Nobody can make it through this world barefoot. Reentry success begins in corrections, with organizations like Safer Foundation providing support through every phase of an individual’s return to the community. It’s also up to policymakers to change restrictive laws, and employers to look beyond criminal records and provide people with a fair chance at being hired. That’s what Helm says employers can do for people like her: “Give us a chance.”
It’s time that employers and social service organizations begin to meet people who have served prison sentences with what they need to start taking steps forward, away from the prison gates.
- Start supports before reentry. Helm started working with Safer Foundation staff while she was still in prison, and they have continued to support her every step of the way after her release on parole. Building a continuum of education and training that begins during incarceration and continues when people return home increases the likelihood of success.
- Link supports, education, and training. Helm was incarcerated as a young woman with limited employment skills and many personal difficulties, and spent ten years in an environment that inflicted new trauma and mental health challenges. Safer ensured she received support services to help her heal from the trauma she experienced both before and during incarceration. That prepared her to work effectively with Lincoln Tech, which ensured that when one training was closed to her there was another available.
- Eliminate corporate and policy barriers to employment. Many employers consider a criminal record to be an automatic disqualifier for job candidates. State and regulatory policies that limit or prohibit people from getting (or keeping) a job also create thousands of collateral consequences. Helm’s employers—UPS and Sureway—had policies that focused on the skills she could demonstrate rather than the mistakes she had made, and they were able to hire an exceptional employee.

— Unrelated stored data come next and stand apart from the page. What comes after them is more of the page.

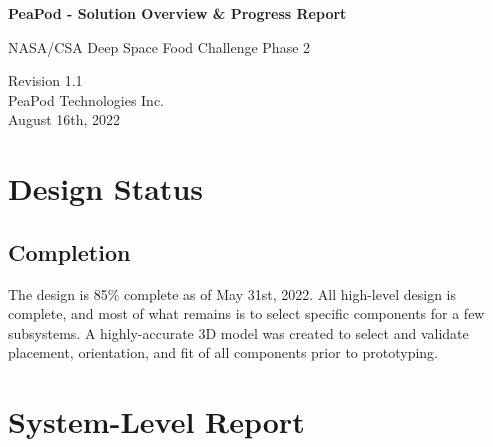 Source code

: \documentclass{../tex/report}
\begin{document}
\begin{titlepage}
    \begin{center}
        \vspace*{1.2cm}

        \textbf{\large{PeaPod - Solution Overview \& Progress Report}}

        \vspace{0.5cm}

        NASA/CSA Deep Space Food Challenge Phase 2

        \vfill
        
        \vspace{.75cm}

        Revision 1.1\\
        PeaPod Technologies Inc.\\
        August 16th, 2022

    \end{center}
\end{titlepage}

\thispagestyle{plain}

\tableofcontents
\clearpage

\section{Design Status}

\subsection{Completion}

The design is 85\% complete as of May 31st, 2022. All high-level design is complete, and most of what remains is to select specific components for a few subsystems. A highly-accurate 3D model was created to select and validate placement, orientation, and fit of all components prior to prototyping.



\clearpage

\section{System-Level Report}



\clearpage
\end{document}
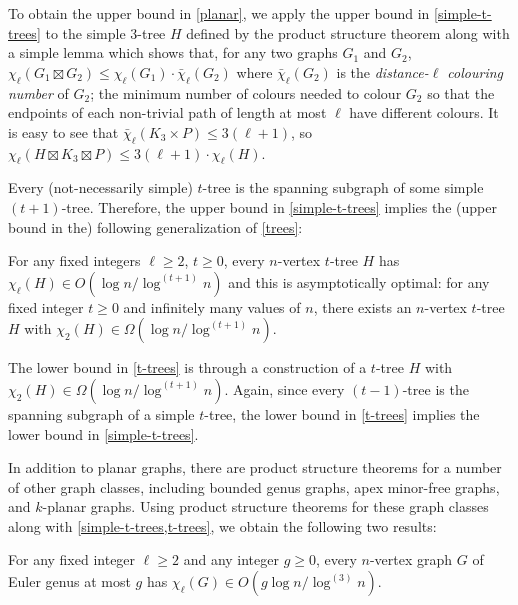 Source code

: \documentclass[kpfonts]{patmorin}
\newcommand{\trn}{\chi_2}
\newcommand{\lrn}{\chi_{\ell}}
\newcommand{\dlcn}{\bar{\chi}_\ell}
\theoremstyle{named}
\begin{document}
To obtain the upper bound in \cref{planar}, we apply the upper bound in \cref{simple-t-trees} to the simple 3-tree $H$ defined by the product structure theorem along with a simple lemma which shows that, for any two graphs $G_1$ and $G_2$, $\lrn(G_1\boxtimes G_2)\le \lrn(G_1)\cdot\dlcn(G_2)$ where $\dlcn(G_2)$ is the \emph{distance-$\ell$ colouring number} of $G_2$;  the minimum number of colours needed to colour $G_2$ so that the endpoints of each non-trivial path of length at most $\ell$ have different colours.  It is easy to see that $\dlcn(K_3\times P)\le 3(\ell+1)$, so $\lrn(H\boxtimes K_3\boxtimes P)\le 3(\ell+1)\cdot\lrn(H)$.

Every (not-necessarily simple) $t$-tree is the spanning subgraph of some simple $(t+1)$-tree. Therefore, the upper bound in \cref{simple-t-trees} implies the (upper bound in the) following generalization of \cref{trees}:

\begin{thm}\label{t-trees}
    For any fixed integers $\ell\ge 2$, $t\ge 0$, every $n$-vertex $t$-tree $H$ has $\lrn(H) \in O(\log n/\log^{(t+1)} n)$ and this is asymptotically optimal: for any fixed integer $t\ge 0$ and infinitely many values of $n$, there exists an $n$-vertex $t$-tree $H$ with $\trn(H)\in\Omega(\log n/\log^{(t+1)} n)$.
\end{thm}

The lower bound in \cref{t-trees} is through a construction of a $t$-tree $H$ with $\trn(H)\in\Omega(\log n/\log^{(t+1)} n)$.  Again, since every $(t-1)$-tree is the spanning subgraph of a simple $t$-tree, the lower bound in \cref{t-trees} implies the lower bound in \cref{simple-t-trees}.

In addition to planar graphs, there are product structure theorems for a number of other graph classes, including bounded genus graphs, apex minor-free graphs, and $k$-planar graphs.  Using product structure theorems for these graph classes along with \cref{simple-t-trees,t-trees}, we obtain the following two results:

\begin{thm}\label{bounded-genus}
    For any fixed integer $\ell\ge 2$ and any integer $g\ge 0$, every $n$-vertex graph $G$ of Euler genus at most $g$ has $\lrn(G)\in O(g\log n/\log^{(3)} n)$.
\end{thm}
\end{document}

- Change the narrative about people with records. Helm has proven to be an excellent student and an excellent worker, but this runs counter to existing narratives about people with records—especially people of color—as risky employees and perpetual threats to community safety. We need to flip that narrative. People with records should be assessed, whether for work, housing, or rights of basic citizenship, based on the assumption that they can and will make a positive contribution to their communities.
- Remember the women. While men are the overwhelming majority of the people incarcerated, the incarceration rates for women are rising. But few programs recognize women’s unique needs in prison or in reentry. For example, recognizing the prevalence of trauma among women who are incarcerated requires more tailored forms of mental health treatment. As Helm noted, women are also too often left behind when it comes to training, opportunities, and services.